The decision-forcing version of this question is even sharper: what would you have to see in this metric to change your roadmap? If the answer is "we'd have to see engagement drop significantly for an extended period," then you're describing a health metric — something you monitor, not something you optimize. If the answer is "if this drops by 10% over a two-week period, we stop our current sprint and investigate the activation funnel," then you've got an actionable metric with a real trigger.

I've found that the teams with the best metric cultures are the ones who set these triggers explicitly, in writing, before the quarter starts. Not "we'll watch engagement carefully" but "if 7-day activation drops below 35% by March 15th, we pause feature development and run two weeks of discovery focused on the onboarding experience." The explicitness isn't bureaucracy — it removes the interpretive argument later when the pressure to ship is high and the temptation to explain away a bad number is real.

Metrics should also be owned, not just tracked. Every key metric should have one person who is accountable for it — not a team, not a function, one person. That person is responsible for understanding why it moves, alerting stakeholders when it's at risk, and proposing interventions. Shared ownership is no ownership.
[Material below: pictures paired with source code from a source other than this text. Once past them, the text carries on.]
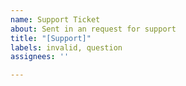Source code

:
 ```yaml
---
name: Support Ticket
about: Sent in an request for support
title: "[Support]"
labels: invalid, question
assignees: ''

---
```



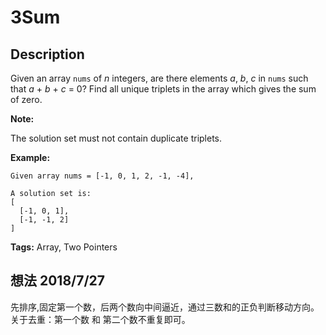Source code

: # 3Sum
## Description
Given an array `nums` of *n* integers, are there elements *a*, *b*, *c* in `nums` such that *a* + *b* + *c* = 0? 
Find all unique triplets in the array which gives the sum of zero.

**Note:**

The solution set must not contain duplicate triplets.

**Example:**
```
Given array nums = [-1, 0, 1, 2, -1, -4],

A solution set is:
[
  [-1, 0, 1],
  [-1, -1, 2]
]

```

**Tags:** Array, Two Pointers

## 想法 2018/7/27

先排序,固定第一个数，后两个数向中间逼近，通过三数和的正负判断移动方向。
关于去重：第一个数 和 第二个数不重复即可。
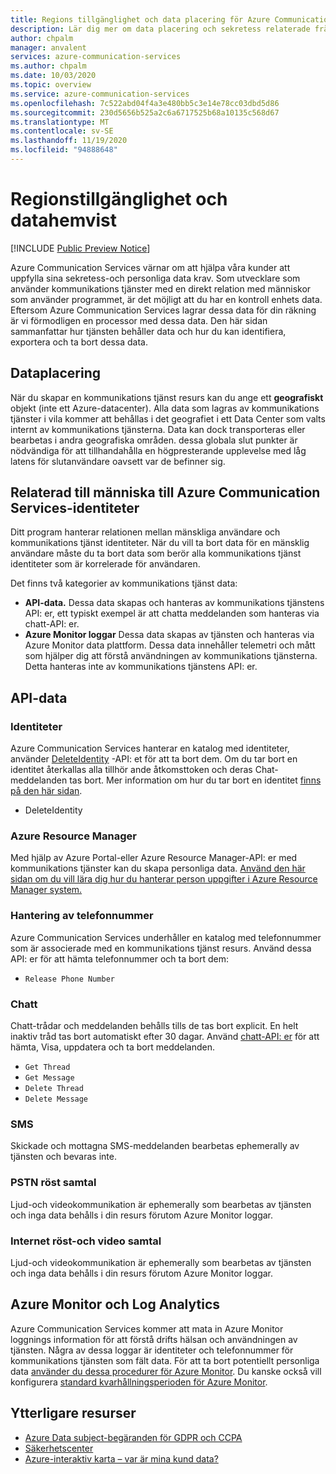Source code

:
 ```yaml
---
title: Regions tillgänglighet och data placering för Azure Communication Services
description: Lär dig mer om data placering och sekretess relaterade frågor om Azure Communication Services
author: chpalm
manager: anvalent
services: azure-communication-services
ms.author: chpalm
ms.date: 10/03/2020
ms.topic: overview
ms.service: azure-communication-services
ms.openlocfilehash: 7c522abd04f4a3e480bb5c3e14e78cc03dbd5d86
ms.sourcegitcommit: 230d5656b525a2c6a6717525b68a10135c568d67
ms.translationtype: MT
ms.contentlocale: sv-SE
ms.lasthandoff: 11/19/2020
ms.locfileid: "94888648"
---
```

# <a name="region-availability-and-data-residency"></a>Regionstillgänglighet och datahemvist

[!INCLUDE [Public Preview Notice](../includes/public-preview-include.md)]

Azure Communication Services värnar om att hjälpa våra kunder att uppfylla sina sekretess-och personliga data krav. Som utvecklare som använder kommunikations tjänster med en direkt relation med människor som använder programmet, är det möjligt att du har en kontroll enhets data. Eftersom Azure Communication Services lagrar dessa data för din räkning är vi förmodligen en processor med dessa data. Den här sidan sammanfattar hur tjänsten behåller data och hur du kan identifiera, exportera och ta bort dessa data.

## <a name="data-residency"></a>Dataplacering

När du skapar en kommunikations tjänst resurs kan du ange ett **geografiskt** objekt (inte ett Azure-datacenter). Alla data som lagras av kommunikations tjänster i vila kommer att behållas i det geografiet i ett Data Center som valts internt av kommunikations tjänsterna. Data kan dock transporteras eller bearbetas i andra geografiska områden. dessa globala slut punkter är nödvändiga för att tillhandahålla en högpresterande upplevelse med låg latens för slutanvändare oavsett var de befinner sig.

## <a name="relating-humans-to-azure-communication-services-identities"></a>Relaterad till människa till Azure Communication Services-identiteter

Ditt program hanterar relationen mellan mänskliga användare och kommunikations tjänst identiteter. När du vill ta bort data för en mänsklig användare måste du ta bort data som berör alla kommunikations tjänst identiteter som är korrelerade för användaren.

Det finns två kategorier av kommunikations tjänst data:
- **API-data.** Dessa data skapas och hanteras av kommunikations tjänstens API: er, ett typiskt exempel är att chatta meddelanden som hanteras via chatt-API: er.
- **Azure Monitor loggar** Dessa data skapas av tjänsten och hanteras via Azure Monitor data plattform. Dessa data innehåller telemetri och mått som hjälper dig att förstå användningen av kommunikations tjänsterna. Detta hanteras inte av kommunikations tjänstens API: er.

## <a name="api-data"></a>API-data

### <a name="identities"></a>Identiteter

Azure Communication Services hanterar en katalog med identiteter, använder [DeleteIdentity](/rest/api/communication/communicationidentity/delete) -API: et för att ta bort dem. Om du tar bort en identitet återkallas alla tillhör ande åtkomsttoken och deras Chat-meddelanden tas bort. Mer information om hur du tar bort en identitet [finns på den här sidan](../quickstarts/access-tokens.md).

- DeleteIdentity

### <a name="azure-resource-manager"></a>Azure Resource Manager

Med hjälp av Azure Portal-eller Azure Resource Manager-API: er med kommunikations tjänster kan du skapa personliga data. [Använd den här sidan om du vill lära dig hur du hanterar person uppgifter i Azure Resource Manager system.](../../azure-resource-manager/management/resource-manager-personal-data.md)

### <a name="telephone-number-management"></a>Hantering av telefonnummer

Azure Communication Services underhåller en katalog med telefonnummer som är associerade med en kommunikations tjänst resurs. Använd dessa API: er för att hämta telefonnummer och ta bort dem:
- `Release Phone Number`

### <a name="chat"></a>Chatt

Chatt-trådar och meddelanden behålls tills de tas bort explicit. En helt inaktiv tråd tas bort automatiskt efter 30 dagar. Använd [chatt-API: er](/rest/api/communication/chat/deletechatmessage/deletechatmessage) för att hämta, Visa, uppdatera och ta bort meddelanden.

- `Get Thread`
- `Get Message`
- `Delete Thread`
- `Delete Message`

### <a name="sms"></a>SMS

Skickade och mottagna SMS-meddelanden bearbetas ephemerally av tjänsten och bevaras inte. 

### <a name="pstn-voice-calling"></a>PSTN röst samtal

Ljud-och videokommunikation är ephemerally som bearbetas av tjänsten och inga data behålls i din resurs förutom Azure Monitor loggar.

### <a name="internet-voice-and-video-calling"></a>Internet röst-och video samtal

Ljud-och videokommunikation är ephemerally som bearbetas av tjänsten och inga data behålls i din resurs förutom Azure Monitor loggar.

## <a name="azure-monitor-and-log-analytics"></a>Azure Monitor och Log Analytics

Azure Communication Services kommer att mata in Azure Monitor loggnings information för att förstå drifts hälsan och användningen av tjänsten. Några av dessa loggar är identiteter och telefonnummer för kommunikations tjänsten som fält data. För att ta bort potentiellt personliga data [använder du dessa procedurer för Azure Monitor](../../azure-monitor/platform/personal-data-mgmt.md). Du kanske också vill konfigurera [standard kvarhållningsperioden för Azure Monitor](../../azure-monitor/platform/manage-cost-storage.md).

## <a name="additional-resources"></a>Ytterligare resurser

- [Azure Data subject-begäranden för GDPR och CCPA](/microsoft-365/compliance/gdpr-dsr-azure?preserve-view=true&view=o365-worldwide)
- [Säkerhetscenter](https://www.microsoft.com/trust-center/privacy/data-location)
- [Azure-interaktiv karta – var är mina kund data?](https://azuredatacentermap.azurewebsites.net/)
Metrics without owners become historical records, not decision tools.

Metrics in the AI era

AI products break several of the intuitions I've built about metrics over the years, and I'm still figuring out the right frameworks.
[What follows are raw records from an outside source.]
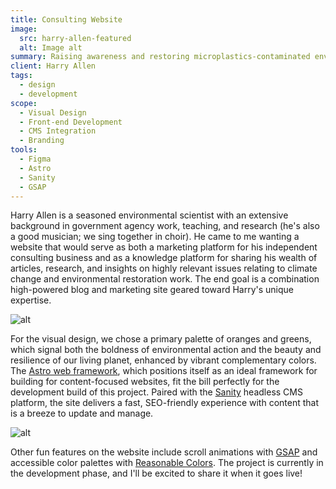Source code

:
 ```yaml
---
title: Consulting Website
image:
  src: harry-allen-featured
  alt: Image alt
summary: Raising awareness and restoring microplastics-contaminated environments.
client: Harry Allen
tags:
  - design
  - development
scope:
  - Visual Design
  - Front-end Development
  - CMS Integration
  - Branding
tools:
  - Figma
  - Astro
  - Sanity
  - GSAP
---
```


Harry Allen is a seasoned environmental scientist with an extensive background in government agency work, teaching, and research (he's also a good musician; we sing together in choir). He came to me wanting a website that would serve as both a marketing platform for his independent consulting business and as a knowledge platform for sharing his wealth of articles, research, and insights on highly relevant issues relating to climate change and environmental restoration work. The end goal is a combination high-powered blog and marketing site geared toward Harry's unique expertise.

![alt](/img/projects/harry-allen-services-regular.webp)

For the visual design, we chose a primary palette of oranges and greens, which signal both the boldness of environmental action and the beauty and resilience of our living planet, enhanced by vibrant complementary colors. The [Astro web framework](https://astro.build/), which positions itself as an ideal framework for building for content-focused websites, fit the bill perfectly for the development build of this project. Paired with the [Sanity](https://www.sanity.io/) headless CMS platform, the site delivers a fast, SEO-friendly experience with content that is a breeze to update and manage.

![alt](/img/projects/harry-allen-resources-regular.webp)

Other fun features on the website include scroll animations with [GSAP](https://gsap.com/) and accessible color palettes with [Reasonable Colors](https://reasonable.work/colors/). The project is currently in the development phase, and I'll be excited to share it when it goes live!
The obvious challenge is that AI outputs are probabilistic and hard to evaluate at scale. How do you measure the quality of an AI-generated response when quality is contextual, subjective, and often only apparent after the user has acted on it? Traditional error rate metrics don't apply. A model that's technically wrong 15% of the time might still be delivering tremendous value if those errors are in low-stakes contexts and the successes are in high-stakes ones.
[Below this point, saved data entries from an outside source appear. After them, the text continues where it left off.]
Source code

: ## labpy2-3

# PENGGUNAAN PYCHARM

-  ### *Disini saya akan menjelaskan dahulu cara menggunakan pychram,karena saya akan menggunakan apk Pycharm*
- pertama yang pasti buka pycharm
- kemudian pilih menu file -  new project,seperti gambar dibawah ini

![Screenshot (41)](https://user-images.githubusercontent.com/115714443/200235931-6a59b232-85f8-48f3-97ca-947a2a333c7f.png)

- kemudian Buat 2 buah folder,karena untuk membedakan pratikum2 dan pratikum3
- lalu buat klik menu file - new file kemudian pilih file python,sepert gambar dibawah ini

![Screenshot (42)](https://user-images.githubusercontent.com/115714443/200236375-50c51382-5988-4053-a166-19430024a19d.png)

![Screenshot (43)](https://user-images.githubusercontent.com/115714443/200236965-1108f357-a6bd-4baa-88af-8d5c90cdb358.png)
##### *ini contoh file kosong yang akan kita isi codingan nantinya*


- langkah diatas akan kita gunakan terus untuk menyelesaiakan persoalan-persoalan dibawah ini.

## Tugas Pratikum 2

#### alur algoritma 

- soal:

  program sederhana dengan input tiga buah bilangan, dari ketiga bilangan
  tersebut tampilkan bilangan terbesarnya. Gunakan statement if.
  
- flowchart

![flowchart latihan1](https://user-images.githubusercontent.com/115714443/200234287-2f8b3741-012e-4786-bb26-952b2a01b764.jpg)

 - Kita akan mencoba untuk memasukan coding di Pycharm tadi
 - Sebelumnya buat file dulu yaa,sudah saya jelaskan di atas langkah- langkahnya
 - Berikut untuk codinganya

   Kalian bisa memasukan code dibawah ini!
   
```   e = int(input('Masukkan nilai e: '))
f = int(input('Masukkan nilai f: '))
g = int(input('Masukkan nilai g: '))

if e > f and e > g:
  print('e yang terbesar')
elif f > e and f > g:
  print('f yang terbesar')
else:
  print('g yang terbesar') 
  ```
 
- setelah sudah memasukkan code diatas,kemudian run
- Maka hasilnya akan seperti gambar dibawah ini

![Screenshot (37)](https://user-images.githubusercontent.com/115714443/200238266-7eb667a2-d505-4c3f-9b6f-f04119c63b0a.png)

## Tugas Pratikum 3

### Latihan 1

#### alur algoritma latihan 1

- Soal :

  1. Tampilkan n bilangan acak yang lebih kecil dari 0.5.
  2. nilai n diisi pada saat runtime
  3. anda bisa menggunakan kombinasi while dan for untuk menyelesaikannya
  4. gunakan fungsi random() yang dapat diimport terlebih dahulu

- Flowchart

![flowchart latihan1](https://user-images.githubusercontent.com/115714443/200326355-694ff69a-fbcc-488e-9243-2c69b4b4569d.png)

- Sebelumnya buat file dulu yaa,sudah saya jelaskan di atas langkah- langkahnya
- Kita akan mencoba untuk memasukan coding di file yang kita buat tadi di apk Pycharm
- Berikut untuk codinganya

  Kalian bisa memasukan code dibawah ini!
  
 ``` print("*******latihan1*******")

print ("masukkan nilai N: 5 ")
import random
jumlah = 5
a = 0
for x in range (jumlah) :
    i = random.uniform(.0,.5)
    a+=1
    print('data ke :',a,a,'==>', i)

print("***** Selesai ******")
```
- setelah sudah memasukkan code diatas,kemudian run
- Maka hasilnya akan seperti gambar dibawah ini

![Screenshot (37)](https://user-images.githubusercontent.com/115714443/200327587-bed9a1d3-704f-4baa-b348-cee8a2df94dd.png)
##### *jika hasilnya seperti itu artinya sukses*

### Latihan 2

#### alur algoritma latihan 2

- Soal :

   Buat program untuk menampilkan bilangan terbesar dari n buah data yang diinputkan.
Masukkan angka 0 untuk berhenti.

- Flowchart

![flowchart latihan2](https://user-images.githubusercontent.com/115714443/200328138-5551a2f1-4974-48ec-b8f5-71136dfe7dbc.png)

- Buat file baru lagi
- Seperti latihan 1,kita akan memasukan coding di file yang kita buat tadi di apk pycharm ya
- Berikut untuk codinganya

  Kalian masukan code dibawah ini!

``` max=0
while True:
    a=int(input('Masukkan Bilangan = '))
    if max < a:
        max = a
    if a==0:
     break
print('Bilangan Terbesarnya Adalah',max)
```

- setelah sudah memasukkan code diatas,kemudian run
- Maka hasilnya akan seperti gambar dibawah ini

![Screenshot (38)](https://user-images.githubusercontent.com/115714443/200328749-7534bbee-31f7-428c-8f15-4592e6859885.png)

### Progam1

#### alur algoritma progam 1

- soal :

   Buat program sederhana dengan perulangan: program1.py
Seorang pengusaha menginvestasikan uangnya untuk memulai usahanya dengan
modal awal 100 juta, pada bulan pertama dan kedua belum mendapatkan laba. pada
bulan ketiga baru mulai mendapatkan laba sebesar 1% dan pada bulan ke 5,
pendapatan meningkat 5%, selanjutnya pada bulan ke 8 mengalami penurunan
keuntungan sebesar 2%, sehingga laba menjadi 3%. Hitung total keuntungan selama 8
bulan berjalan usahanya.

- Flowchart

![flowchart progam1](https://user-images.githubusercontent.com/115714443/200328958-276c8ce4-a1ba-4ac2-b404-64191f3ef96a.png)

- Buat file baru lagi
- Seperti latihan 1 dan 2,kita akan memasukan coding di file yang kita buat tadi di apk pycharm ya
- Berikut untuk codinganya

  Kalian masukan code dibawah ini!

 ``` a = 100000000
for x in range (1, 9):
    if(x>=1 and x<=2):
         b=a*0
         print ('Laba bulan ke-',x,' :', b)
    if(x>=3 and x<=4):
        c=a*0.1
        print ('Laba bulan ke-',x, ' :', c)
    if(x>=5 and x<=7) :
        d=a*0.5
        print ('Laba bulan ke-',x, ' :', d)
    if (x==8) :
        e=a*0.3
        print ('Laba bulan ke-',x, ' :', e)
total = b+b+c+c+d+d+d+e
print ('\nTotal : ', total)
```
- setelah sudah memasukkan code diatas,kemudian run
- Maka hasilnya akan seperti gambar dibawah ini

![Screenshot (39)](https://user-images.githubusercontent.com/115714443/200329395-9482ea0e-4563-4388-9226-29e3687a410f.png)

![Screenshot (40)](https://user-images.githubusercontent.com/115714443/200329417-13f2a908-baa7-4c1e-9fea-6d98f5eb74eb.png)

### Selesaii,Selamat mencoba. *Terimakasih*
What I've landed on for AI products: measure outcomes, not outputs. Don't measure whether the AI generated a response — measure whether the user's underlying goal was accomplished. For a coding assistant, that means tasks completed, time to completion, code that actually runs, and error rates reduced. Not "responses generated" or "tokens served."

There's also a trust layer that's unique to AI products. Users develop a mental model of the AI over time, and that mental model determines how much weight they give to its suggestions. A declining "suggestion acceptance rate" might signal that the model quality dropped — or it might signal that users have learned to trust it less because of a few high-profile errors, even if the underlying quality hasn't changed. You need metrics that track the relationship between user and model, not just the raw accuracy.

The other thing I've noticed: AI products often produce value in ways that are hard to attribute. When a customer success team uses an AI tool to handle tier-1 support, their response time and resolution rate improve — but so does team morale, and the senior people start taking on harder problems. Some of that value shows up in your metrics. Some of it doesn't. Being honest about the limits of your measurement is part of the discipline.

The real problem with metrics

I want to end with something that took me years to internalize: most metric failures aren't measurement failures. They're honesty failures.

Teams know when a number doesn't mean what they're claiming it means. They know when they've gamed an adoption metric by forcing users into a feature. They know when their retention number is being held up by a lock-in mechanism rather than genuine value. They just don't say it out loud, because the number looks good and changing it requires a difficult conversation.

The discipline of good metrics starts with the willingness to be honest about what you're actually seeing, what the number actually means, and what you'd have to believe to think things are going well. That's harder than it sounds in an environment where everyone has a stake in the trajectory of the number.

But that's the work. Pick the right metric. Define it rigorously. Connect it to decisions. And when it's not telling the truth, say so.

This article is part of a series on product management in an AI-transformed landscape.